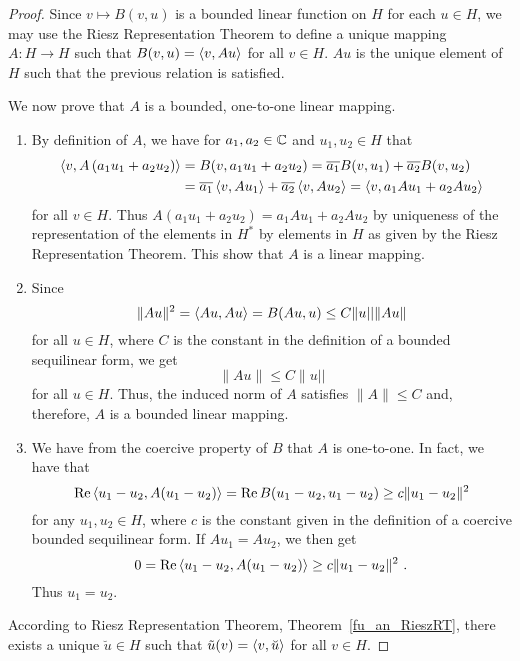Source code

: \begin{proof}
 Since $v \mapsto B(v,u)$ is a bounded linear function on
$H$ for each $u\in H$, we may use the Riesz Representation Theorem
to define a unique mapping $A:H \rightarrow H$ such that
$\displaystyle B(v,u) = \left\langle{v} , {Au}\right\rangle$ for all $v \in H$.
$Au$ is the unique element of $H$ such that the previous relation is
satisfied.

We now prove that $A$ is a bounded, one-to-one linear mapping.
\begin{enumerate}
\item By definition of $A$, we have for $a_1, a_2 \in \mathbb{C}$ and
$u_1, u_2 \in H$ that
\begin{align*}
\left\langle{v} , {A\left( a_1 u_1 + a_2 u_2 \right)}\right\rangle
&= B(v,a_1 u_1 + a_2 u_2) = \overline{a_1} B(v,u_1) + \overline{a_2} B(v,u_2) \\
&= \overline{a_1} \left\langle{v} , {A u_1}\right\rangle + \overline{a_2} \left\langle{v} , {A u_2}\right\rangle
= \left\langle{v} , {a_1 A u_1 + a_2 A u_2}\right\rangle
\end{align*}
for all $v \in H$.  Thus
$A\left( a_1 u_1 + a_2 u_2 \right) = a_1 A u_1 + a_2 A u_2$ by
uniqueness of the representation of the elements in $\displaystyle H^\ast$ by
elements in $H$ as given by the Riesz Representation Theorem.  This
show that $A$ is a linear mapping.
\item Since
\[
\|Au\|^2 = \left\langle{Au} , {Au}\right\rangle = B(Au,u) \leq C \|u||\|Au\|
\]
for all $u \in H$, where $C$ is the constant in the definition of a
bounded sequilinear form, we get
\begin{equation} \label{fu_an_lax6}
\|Au\| \leq C \|u||
\end{equation}
for all $u \in H$.  Thus, the induced norm of $A$ satisfies
$\|A\| \leq C$ and, therefore, $A$ is a bounded linear mapping.
\item We have from the coercive property of $B$ that $A$ is
one-to-one.  In fact, we have that
\begin{equation} \label{fu_an_lax7}
\operatorname{Re} \left\langle{u_1-u_2} , {A(u_1-u_2)}\right\rangle
= \operatorname{Re} B(u_1-u_2,u_1-u_2) \geq c \|u_1-u_2\|^2
\end{equation}
for any $u_1, u_2 \in H$, where $c$ is the constant given in the
definition of a coercive bounded sequilinear form.
If $A u_1 = A u_2$, we then get
\[
0 = \operatorname{Re} \left\langle{u_1-u_2} , {A(u_1-u_2)}\right\rangle \geq c \|u_1-u_2\|^2 \ .
\]
Thus $u_1=u_2$.
\end{enumerate}

 According to Riesz Representation Theorem,
Theorem~\ref{fu_an_RieszRT}, there exists a unique $\breve{u} \in H$ such that 
$\displaystyle \tilde{u}(v) = \left\langle{v} , {\breve{u}}\right\rangle$ for all $v \in H$.


\end{proof}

Task directions >> Go through the data above and copy each line in which "elements" appears.

Written answer >>
uniqueness of the representation of the elements in $\displaystyle H^\ast$ by
elements in $H$ as given by the Riesz Representation Theorem.  This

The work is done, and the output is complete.